* About this task *
Everything in the data below except the pictures must be repeated word for word.

START Information supplied

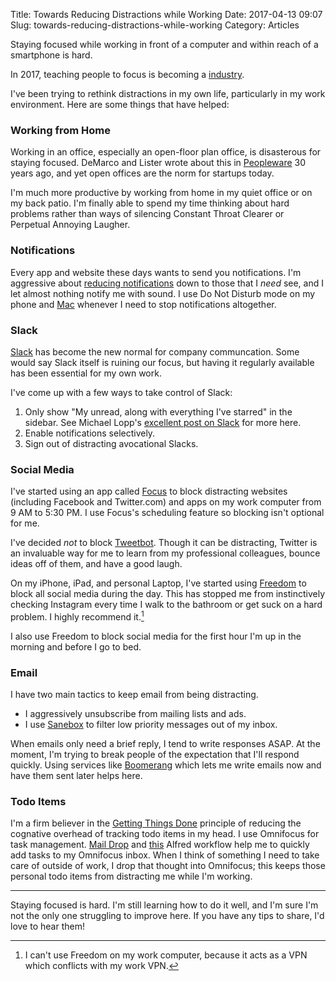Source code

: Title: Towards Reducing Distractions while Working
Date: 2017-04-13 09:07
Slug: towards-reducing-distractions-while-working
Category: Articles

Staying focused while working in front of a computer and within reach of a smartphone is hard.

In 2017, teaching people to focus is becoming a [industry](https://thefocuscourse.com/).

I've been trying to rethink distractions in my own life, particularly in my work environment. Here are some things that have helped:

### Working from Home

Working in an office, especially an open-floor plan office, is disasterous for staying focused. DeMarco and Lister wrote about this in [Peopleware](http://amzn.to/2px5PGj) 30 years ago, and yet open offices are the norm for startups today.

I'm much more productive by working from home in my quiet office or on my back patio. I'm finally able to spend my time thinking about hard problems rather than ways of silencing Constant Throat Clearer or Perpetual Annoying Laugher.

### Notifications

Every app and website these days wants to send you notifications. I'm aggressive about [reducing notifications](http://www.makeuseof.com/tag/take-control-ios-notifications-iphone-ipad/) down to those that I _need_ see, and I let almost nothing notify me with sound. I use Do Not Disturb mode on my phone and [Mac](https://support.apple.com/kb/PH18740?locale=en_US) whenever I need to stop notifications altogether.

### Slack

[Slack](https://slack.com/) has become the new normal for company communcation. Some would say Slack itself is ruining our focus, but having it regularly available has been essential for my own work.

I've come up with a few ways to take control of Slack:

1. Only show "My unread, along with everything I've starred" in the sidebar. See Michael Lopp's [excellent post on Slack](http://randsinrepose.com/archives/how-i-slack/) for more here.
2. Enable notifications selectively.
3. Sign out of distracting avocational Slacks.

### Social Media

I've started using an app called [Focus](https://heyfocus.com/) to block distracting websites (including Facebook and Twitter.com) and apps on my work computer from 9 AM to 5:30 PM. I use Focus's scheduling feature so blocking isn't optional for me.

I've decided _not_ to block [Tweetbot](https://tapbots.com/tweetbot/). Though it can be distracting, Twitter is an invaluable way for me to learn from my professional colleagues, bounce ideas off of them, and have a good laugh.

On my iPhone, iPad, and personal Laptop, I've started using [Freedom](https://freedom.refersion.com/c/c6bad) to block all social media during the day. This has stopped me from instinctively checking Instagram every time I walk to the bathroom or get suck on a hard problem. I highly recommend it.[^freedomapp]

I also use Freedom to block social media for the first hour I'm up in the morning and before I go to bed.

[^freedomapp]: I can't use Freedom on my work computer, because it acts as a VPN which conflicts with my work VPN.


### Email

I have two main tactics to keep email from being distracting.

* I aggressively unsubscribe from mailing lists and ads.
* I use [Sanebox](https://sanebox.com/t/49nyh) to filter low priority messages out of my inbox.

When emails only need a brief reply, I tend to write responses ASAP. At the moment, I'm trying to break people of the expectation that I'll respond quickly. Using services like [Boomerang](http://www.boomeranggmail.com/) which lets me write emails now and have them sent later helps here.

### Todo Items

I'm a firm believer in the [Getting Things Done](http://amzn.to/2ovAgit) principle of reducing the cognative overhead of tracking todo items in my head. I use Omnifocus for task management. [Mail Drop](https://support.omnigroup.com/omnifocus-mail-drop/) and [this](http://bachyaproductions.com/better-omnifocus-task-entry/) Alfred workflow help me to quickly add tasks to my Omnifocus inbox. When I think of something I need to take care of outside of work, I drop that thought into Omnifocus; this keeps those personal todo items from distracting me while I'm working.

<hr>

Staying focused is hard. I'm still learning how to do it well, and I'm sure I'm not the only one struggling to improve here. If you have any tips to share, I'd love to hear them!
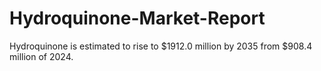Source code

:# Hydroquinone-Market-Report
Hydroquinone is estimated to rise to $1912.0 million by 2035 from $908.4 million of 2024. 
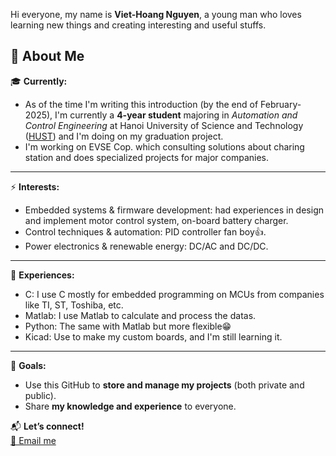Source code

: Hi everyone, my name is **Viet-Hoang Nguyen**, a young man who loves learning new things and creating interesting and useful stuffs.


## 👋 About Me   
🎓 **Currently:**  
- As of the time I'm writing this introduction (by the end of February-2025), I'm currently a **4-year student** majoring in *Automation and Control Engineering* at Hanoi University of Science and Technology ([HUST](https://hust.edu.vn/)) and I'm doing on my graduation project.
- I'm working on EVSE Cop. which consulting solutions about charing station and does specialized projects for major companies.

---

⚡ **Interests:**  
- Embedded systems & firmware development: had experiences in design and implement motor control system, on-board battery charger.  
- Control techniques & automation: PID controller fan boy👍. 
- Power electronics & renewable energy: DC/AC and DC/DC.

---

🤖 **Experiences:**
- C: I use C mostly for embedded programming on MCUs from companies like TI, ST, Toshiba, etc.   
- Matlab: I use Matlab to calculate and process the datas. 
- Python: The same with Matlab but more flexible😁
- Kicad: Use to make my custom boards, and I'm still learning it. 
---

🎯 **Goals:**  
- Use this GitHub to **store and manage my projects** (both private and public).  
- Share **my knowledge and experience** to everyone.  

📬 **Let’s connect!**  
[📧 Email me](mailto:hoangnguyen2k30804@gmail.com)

END Information supplied

* Completed task *
Source code

: Title: Towards Reducing Distractions while Working
Date: 2017-04-13 09:07
Slug: towards-reducing-distractions-while-working
Category: Articles

Staying focused while working in front of a computer and within reach of a smartphone is hard.

In 2017, teaching people to focus is becoming a [industry](https://thefocuscourse.com/).

I've been trying to rethink distractions in my own life, particularly in my work environment. Here are some things that have helped:

### Working from Home

Working in an office, especially an open-floor plan office, is disasterous for staying focused. DeMarco and Lister wrote about this in [Peopleware](http://amzn.to/2px5PGj) 30 years ago, and yet open offices are the norm for startups today.

I'm much more productive by working from home in my quiet office or on my back patio. I'm finally able to spend my time thinking about hard problems rather than ways of silencing Constant Throat Clearer or Perpetual Annoying Laugher.

### Notifications

Every app and website these days wants to send you notifications. I'm aggressive about [reducing notifications](http://www.makeuseof.com/tag/take-control-ios-notifications-iphone-ipad/) down to those that I _need_ see, and I let almost nothing notify me with sound. I use Do Not Disturb mode on my phone and [Mac](https://support.apple.com/kb/PH18740?locale=en_US) whenever I need to stop notifications altogether.

### Slack

[Slack](https://slack.com/) has become the new normal for company communcation. Some would say Slack itself is ruining our focus, but having it regularly available has been essential for my own work.

I've come up with a few ways to take control of Slack:

1. Only show "My unread, along with everything I've starred" in the sidebar. See Michael Lopp's [excellent post on Slack](http://randsinrepose.com/archives/how-i-slack/) for more here.
2. Enable notifications selectively.
3. Sign out of distracting avocational Slacks.

### Social Media

I've started using an app called [Focus](https://heyfocus.com/) to block distracting websites (including Facebook and Twitter.com) and apps on my work computer from 9 AM to 5:30 PM. I use Focus's scheduling feature so blocking isn't optional for me.

I've decided _not_ to block [Tweetbot](https://tapbots.com/tweetbot/). Though it can be distracting, Twitter is an invaluable way for me to learn from my professional colleagues, bounce ideas off of them, and have a good laugh.

On my iPhone, iPad, and personal Laptop, I've started using [Freedom](https://freedom.refersion.com/c/c6bad) to block all social media during the day. This has stopped me from instinctively checking Instagram every time I walk to the bathroom or get suck on a hard problem. I highly recommend it.[^freedomapp]

I also use Freedom to block social media for the first hour I'm up in the morning and before I go to bed.

[^freedomapp]: I can't use Freedom on my work computer, because it acts as a VPN which conflicts with my work VPN.


### Email

I have two main tactics to keep email from being distracting.

* I aggressively unsubscribe from mailing lists and ads.
* I use [Sanebox](https://sanebox.com/t/49nyh) to filter low priority messages out of my inbox.

When emails only need a brief reply, I tend to write responses ASAP. At the moment, I'm trying to break people of the expectation that I'll respond quickly. Using services like [Boomerang](http://www.boomeranggmail.com/) which lets me write emails now and have them sent later helps here.

### Todo Items

I'm a firm believer in the [Getting Things Done](http://amzn.to/2ovAgit) principle of reducing the cognative overhead of tracking todo items in my head. I use Omnifocus for task management. [Mail Drop](https://support.omnigroup.com/omnifocus-mail-drop/) and [this](http://bachyaproductions.com/better-omnifocus-task-entry/) Alfred workflow help me to quickly add tasks to my Omnifocus inbox. When I think of something I need to take care of outside of work, I drop that thought into Omnifocus; this keeps those personal todo items from distracting me while I'm working.

<hr>

Staying focused is hard. I'm still learning how to do it well, and I'm sure I'm not the only one struggling to improve here. If you have any tips to share, I'd love to hear them!
Source code

:# Hydroquinone-Market-Report
Hydroquinone is estimated to rise to $1912.0 million by 2035 from $908.4 million of 2024. 
Source code

: Hi everyone, my name is **Viet-Hoang Nguyen**, a young man who loves learning new things and creating interesting and useful stuffs.


## 👋 About Me   
🎓 **Currently:**  
- As of the time I'm writing this introduction (by the end of February-2025), I'm currently a **4-year student** majoring in *Automation and Control Engineering* at Hanoi University of Science and Technology ([HUST](https://hust.edu.vn/)) and I'm doing on my graduation project.
- I'm working on EVSE Cop. which consulting solutions about charing station and does specialized projects for major companies.

---

⚡ **Interests:**  
- Embedded systems & firmware development: had experiences in design and implement motor control system, on-board battery charger.  
- Control techniques & automation: PID controller fan boy👍. 
- Power electronics & renewable energy: DC/AC and DC/DC.

---

🤖 **Experiences:**
- C: I use C mostly for embedded programming on MCUs from companies like TI, ST, Toshiba, etc.   
- Matlab: I use Matlab to calculate and process the datas. 
- Python: The same with Matlab but more flexible😁
- Kicad: Use to make my custom boards, and I'm still learning it. 
---

🎯 **Goals:**  
- Use this GitHub to **store and manage my projects** (both private and public).  
- Share **my knowledge and experience** to everyone.  

📬 **Let’s connect!**  
[📧 Email me](mailto:hoangnguyen2k30804@gmail.com)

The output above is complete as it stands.